* [What is expected]: Your answer should consist of all lines in the listing that hold the word "media".

* [Records supplied]:

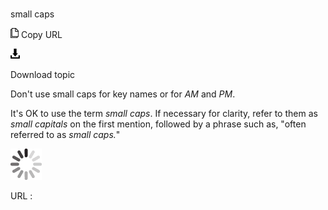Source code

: # 

small caps

![Copy URL](media/small-caps/Copy.png)
Copy URL

![Download](media/small-caps/Download.png)

Download topic

Don't use small caps for key names or for *AM* and *PM*. 

It's OK to use the term *small caps*. If necessary for clarity, refer to them as *small capitals* on the first mention, followed by a phrase such as, "often referred to as *small caps.*"

![In progress](media/small-caps/activity-large.gif)

URL :
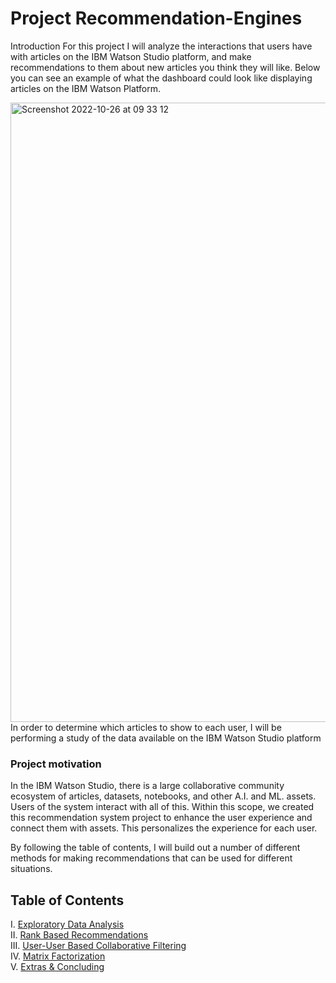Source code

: # Project Recommendation-Engines

Introduction
For this project I will analyze the interactions that users have with articles on the IBM Watson Studio platform, and make recommendations to them about new articles you think they will like. Below you can see an example of what the dashboard could look like displaying articles on the IBM Watson Platform.

<img width="991" alt="Screenshot 2022-10-26 at 09 33 12" src="https://user-images.githubusercontent.com/74813723/197963319-7891754e-078b-41d0-be03-f6afe39cd7ea.png">
In order to determine which articles to show to each user, I will be performing a study of the data available on the IBM Watson Studio platform

### Project motivation

In the IBM Watson Studio, there is a large collaborative community ecosystem of articles, datasets, notebooks, and other A.I. and ML. assets. Users of the system interact with all of this. Within this scope, we created this recommendation system project to enhance the user experience and connect them with assets. This personalizes the experience for each user.

By following the table of contents, I will build out a number of different methods for making recommendations that can be used for different situations. 
## Table of Contents

I. [Exploratory Data Analysis](#Exploratory-Data-Analysis)<br>
II. [Rank Based Recommendations](#Rank)<br>
III. [User-User Based Collaborative Filtering](#User-User)<br>
IV. [Matrix Factorization](#Matrix-Fact)<br>
V. [Extras & Concluding](#conclusions)
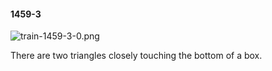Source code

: #### 1459-3
![train-1459-3-0.png](https://github.com/lil-lab/nlvr/raw/master/nlvr/train/images/38/train-1459-3-0.png "train-1459-3-0.png")

There are two triangles closely touching the bottom of a box.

* [Task solution]:
![Copy URL](media/small-caps/Copy.png)
![Download](media/small-caps/Download.png)
![In progress](media/small-caps/activity-large.gif)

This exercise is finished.